Tex ; un mode d'édition qui était “déjà” moderne en 1980


Commentaire...

Vers la fin des années 70, un peu avant l'invention des micro-ordinateurs, on utilisait d'énormes machines informatiques (au prix inabordable pour un particulier) auxquelles on se connectait au moyen d'un terminal du genre “télétype” électro-mécanique, ou encore moins pratique : un lecteur de cartes perforées.

À cette époque, il n'existait pas de logiciel de traitement de texte, au sens où on se l'imagine de nos jours ; les logiciels qui remplissaient cette fonction étaient d'horribles “usines à gaz”. Pour un scientifique, écrire un texte incluant des formules mathématiques était un casse tête abominable. Lorsque j'ai rédigé ma thèse de physique, j'ai utilisé avec enthousiasme un logiciel qui était en train d'être mis au point : une version prototype de ce qui allait devenir Tex. À l'époque, ce n'était pas du tout "WYSIWYG", mais l'avantage était énorme : on pouvait insérer des formules mathématiques, sans être obligé de laisser des espaces et de demander à une secrétaire de jongler avec une machine à écrire pour rajouter les formules après impression (et encore fallait-il disposer d'une machine à écrire à boule, pour pouvoir changer les polices de caractères).

Puis, au fur et à mesure des années 80, les logiciels de traitement de texte se sont développés, en WYSIWYG, avec dans Word un éditeur d'équations... tout semblait devenir simple et pratique. J'en avais même presque oublié l'existence du Tex quand, il y a quelques temps (en 2015), des collègues m'ont dit que je devrais me mettre au Tex, logiciel “plus moderne” que Word. Après quelques instants de stupeur, je me suis dit que dans l'intervalle Tex avait dû nettement s'améliorer et que je devrais y jeter un coup d'œil attentif, ce que j'ai fait.

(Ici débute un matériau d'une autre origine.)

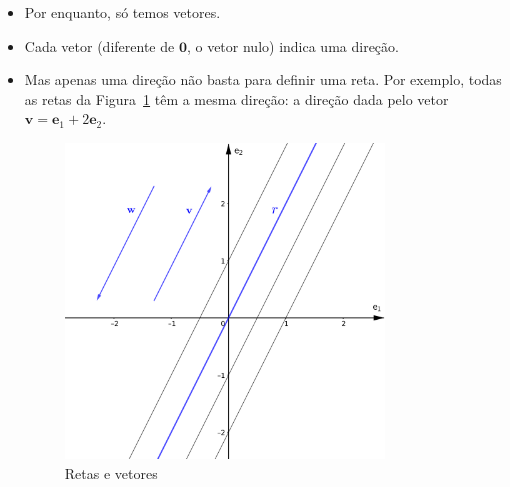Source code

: \documentclass[
  letterpaper,
  DIV=11,
  numbers=noendperiod]{scrreprt}
\begin{document}
\begin{itemize}
\item
  Por enquanto, só temos vetores.
\item
  Cada vetor (diferente de $\mathbf{0}$, o vetor nulo) indica uma
  direção.
\item
  Mas apenas uma direção não basta para definir uma reta. Por exemplo,
  todas as retas da Figura~\ref{fig-retas} têm a mesma direção: a
  direção dada pelo vetor
  $\mathbf{v} = \mathbf{e}_{1} + 2\mathbf{e}_{2}$.

  \begin{figure}[t]

  {\centering \includegraphics[width=0.8\textwidth,height=\textheight]{figures/reta-homogenea.png}

  }

  \caption{\label{fig-retas}Retas e vetores}


\end{figure}
\end{itemize}
\end{document}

Il est vrai que les versions récentes de Tex sont assez performantes ; elle sont même d'un certain point de vue WYSIWYG, dans la mesure où on peut voir le texte généré dans une page en vis à vis du code. Toutefois, quand les partisans du WYSIWYG parlent de cette façon de travailler, ils désignent plus précisément ce qui devrait être abrégé par WYWIWYG : what you write is what you get. Hors de question de mettre les mains dans le code, sauf dans les cas très compliqués où le logiciel n'est pas assez performant (ce qui devrait normalement ne presque jamais se produire). C'est ce que fait (hélas approximativement) Sea-Monkey pour le code HTML ; c'est ce que fait Lyx pour le code Tex.

Dans ces conditions, quel intérêt d'utiliser un codage Tex plutôt que le codage “propriétaire” de Word ? À part le fait que les logiciels Tex sont gratuits, on peut effectivement dire que les fichiers .pdf générés par Tex sont plus légers (pour un même texte, ils sont mieux optimisés pour les formules) et qu'on peut toujours repasser par un éditeur WYSIWYG (et non WYWIWYG) dans les cas un peu trop complexes pour le logiciel... mais c'est à peu près tout. Il existe d'ailleurs des revues scientifiques qui refusent le format Tex et exigent le format Word.

C'est pourquoi j'utilise très peu Tex... Toutefois, par solidarité envers les collègues qui l'utilisent, je suis volontiers disposé à faire de même dans mes correspondances avec eux.